Content starts

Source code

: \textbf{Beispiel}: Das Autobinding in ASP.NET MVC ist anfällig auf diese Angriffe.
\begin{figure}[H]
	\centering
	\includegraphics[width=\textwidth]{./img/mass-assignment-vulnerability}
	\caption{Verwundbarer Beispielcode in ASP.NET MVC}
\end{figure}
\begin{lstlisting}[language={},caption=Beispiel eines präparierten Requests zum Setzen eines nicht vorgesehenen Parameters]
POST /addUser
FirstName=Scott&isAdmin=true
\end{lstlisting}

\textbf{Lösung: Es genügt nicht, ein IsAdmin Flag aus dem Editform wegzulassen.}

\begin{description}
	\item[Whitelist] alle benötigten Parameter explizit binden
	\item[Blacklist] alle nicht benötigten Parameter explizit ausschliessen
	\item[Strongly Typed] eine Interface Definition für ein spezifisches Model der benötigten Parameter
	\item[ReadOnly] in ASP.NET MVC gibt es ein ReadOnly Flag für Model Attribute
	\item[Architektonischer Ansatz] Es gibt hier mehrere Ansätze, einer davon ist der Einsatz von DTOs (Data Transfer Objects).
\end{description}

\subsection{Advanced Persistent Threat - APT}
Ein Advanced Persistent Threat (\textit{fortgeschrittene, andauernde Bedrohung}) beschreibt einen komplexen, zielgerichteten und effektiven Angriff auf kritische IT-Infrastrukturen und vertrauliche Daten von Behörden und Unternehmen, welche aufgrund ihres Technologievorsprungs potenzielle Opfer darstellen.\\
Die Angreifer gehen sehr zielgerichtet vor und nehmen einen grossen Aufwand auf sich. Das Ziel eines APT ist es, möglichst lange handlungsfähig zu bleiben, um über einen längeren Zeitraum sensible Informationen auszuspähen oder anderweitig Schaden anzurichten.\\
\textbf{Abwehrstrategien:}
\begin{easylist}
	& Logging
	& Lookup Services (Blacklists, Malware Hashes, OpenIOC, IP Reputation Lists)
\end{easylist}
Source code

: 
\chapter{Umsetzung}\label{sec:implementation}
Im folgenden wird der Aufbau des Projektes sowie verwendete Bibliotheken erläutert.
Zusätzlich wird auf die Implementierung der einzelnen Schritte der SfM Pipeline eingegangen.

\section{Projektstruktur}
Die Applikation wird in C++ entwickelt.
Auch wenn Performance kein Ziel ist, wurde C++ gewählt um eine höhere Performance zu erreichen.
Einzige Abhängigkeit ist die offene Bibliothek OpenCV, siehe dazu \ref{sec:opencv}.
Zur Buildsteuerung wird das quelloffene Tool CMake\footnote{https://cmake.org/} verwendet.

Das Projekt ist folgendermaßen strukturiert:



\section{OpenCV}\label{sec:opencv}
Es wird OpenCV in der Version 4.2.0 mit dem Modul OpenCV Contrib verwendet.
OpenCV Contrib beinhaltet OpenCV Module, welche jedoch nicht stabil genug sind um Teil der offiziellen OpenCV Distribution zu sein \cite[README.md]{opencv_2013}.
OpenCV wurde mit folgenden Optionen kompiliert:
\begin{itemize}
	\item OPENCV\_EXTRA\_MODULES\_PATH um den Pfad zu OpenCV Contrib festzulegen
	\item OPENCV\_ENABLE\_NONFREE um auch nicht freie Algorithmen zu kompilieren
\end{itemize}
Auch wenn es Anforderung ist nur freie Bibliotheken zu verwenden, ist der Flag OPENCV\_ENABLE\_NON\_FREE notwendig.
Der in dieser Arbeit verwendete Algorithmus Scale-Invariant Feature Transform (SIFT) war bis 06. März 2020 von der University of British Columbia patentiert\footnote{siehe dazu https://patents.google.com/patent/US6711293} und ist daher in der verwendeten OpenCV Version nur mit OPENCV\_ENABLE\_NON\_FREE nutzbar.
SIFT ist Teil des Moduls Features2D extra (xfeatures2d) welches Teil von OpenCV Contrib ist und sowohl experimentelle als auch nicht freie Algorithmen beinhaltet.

Content ends

ASSIGNED TASK: When a line of the records above contains the string "nicht", count it once; then give the total and nothing else.

FINAL ANSWER: 6